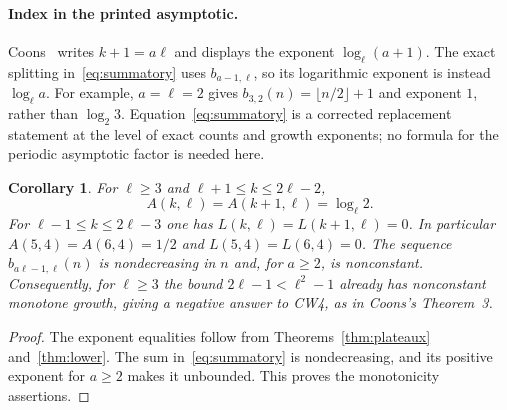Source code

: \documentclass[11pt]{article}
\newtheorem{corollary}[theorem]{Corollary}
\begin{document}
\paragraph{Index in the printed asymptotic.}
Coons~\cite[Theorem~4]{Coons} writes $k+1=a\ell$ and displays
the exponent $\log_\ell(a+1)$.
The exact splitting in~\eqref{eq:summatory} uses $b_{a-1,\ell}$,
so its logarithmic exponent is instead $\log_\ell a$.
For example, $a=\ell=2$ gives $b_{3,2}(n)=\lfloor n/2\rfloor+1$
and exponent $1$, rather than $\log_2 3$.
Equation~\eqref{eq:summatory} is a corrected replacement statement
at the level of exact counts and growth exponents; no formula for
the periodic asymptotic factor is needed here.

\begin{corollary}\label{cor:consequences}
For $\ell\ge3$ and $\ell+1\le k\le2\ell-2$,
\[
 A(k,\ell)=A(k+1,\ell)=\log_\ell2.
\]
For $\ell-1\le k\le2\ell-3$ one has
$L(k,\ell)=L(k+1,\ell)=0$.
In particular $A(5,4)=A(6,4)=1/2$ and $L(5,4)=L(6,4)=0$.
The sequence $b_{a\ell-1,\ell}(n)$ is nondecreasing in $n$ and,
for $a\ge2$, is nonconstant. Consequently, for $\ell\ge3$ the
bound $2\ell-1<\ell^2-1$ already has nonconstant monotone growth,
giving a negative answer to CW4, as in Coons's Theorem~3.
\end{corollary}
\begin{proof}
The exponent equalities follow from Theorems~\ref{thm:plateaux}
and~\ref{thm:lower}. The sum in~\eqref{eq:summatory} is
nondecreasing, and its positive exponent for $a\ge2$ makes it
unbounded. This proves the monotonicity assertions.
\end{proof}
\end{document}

________

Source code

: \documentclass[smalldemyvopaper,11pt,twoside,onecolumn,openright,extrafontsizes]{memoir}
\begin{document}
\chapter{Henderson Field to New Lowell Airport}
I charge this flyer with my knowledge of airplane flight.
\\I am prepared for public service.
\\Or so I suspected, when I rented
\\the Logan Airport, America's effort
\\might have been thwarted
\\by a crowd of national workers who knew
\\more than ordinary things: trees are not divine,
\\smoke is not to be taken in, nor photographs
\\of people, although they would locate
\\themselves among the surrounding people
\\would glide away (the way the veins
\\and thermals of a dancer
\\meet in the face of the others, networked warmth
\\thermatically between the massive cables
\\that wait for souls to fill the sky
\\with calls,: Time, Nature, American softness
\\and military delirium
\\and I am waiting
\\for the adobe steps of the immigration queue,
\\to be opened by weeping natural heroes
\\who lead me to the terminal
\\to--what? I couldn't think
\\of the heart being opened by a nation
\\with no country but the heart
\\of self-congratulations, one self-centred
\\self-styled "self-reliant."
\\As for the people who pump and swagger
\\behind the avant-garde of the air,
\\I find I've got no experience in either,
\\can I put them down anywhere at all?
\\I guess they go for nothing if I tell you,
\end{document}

________

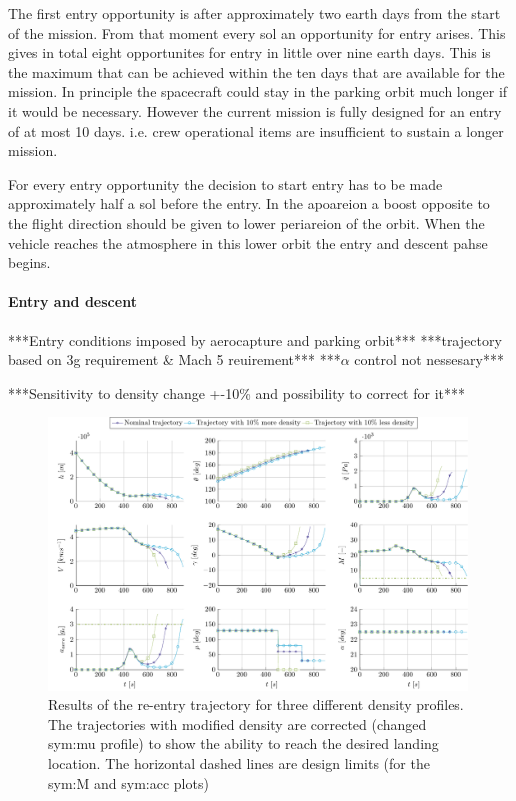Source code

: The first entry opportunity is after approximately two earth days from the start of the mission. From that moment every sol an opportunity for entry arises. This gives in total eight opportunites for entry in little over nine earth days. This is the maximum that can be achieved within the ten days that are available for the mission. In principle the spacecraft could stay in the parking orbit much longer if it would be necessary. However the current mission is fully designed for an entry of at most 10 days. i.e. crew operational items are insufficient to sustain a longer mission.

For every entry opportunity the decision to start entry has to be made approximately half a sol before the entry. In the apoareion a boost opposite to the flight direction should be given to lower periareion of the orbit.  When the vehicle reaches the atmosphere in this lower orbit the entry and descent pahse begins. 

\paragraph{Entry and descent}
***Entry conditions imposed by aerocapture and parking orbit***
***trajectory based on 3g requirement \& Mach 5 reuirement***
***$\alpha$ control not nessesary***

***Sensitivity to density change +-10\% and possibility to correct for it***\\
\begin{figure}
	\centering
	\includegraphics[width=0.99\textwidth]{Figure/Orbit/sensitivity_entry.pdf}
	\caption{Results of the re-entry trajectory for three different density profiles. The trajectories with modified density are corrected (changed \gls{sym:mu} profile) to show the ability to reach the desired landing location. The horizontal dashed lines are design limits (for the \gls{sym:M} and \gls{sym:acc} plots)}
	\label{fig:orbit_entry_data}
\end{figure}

________

▸ Task goal: Taking the material above, report how many of its lines contain the word "growth". Add nothing else.

▸ Result: 2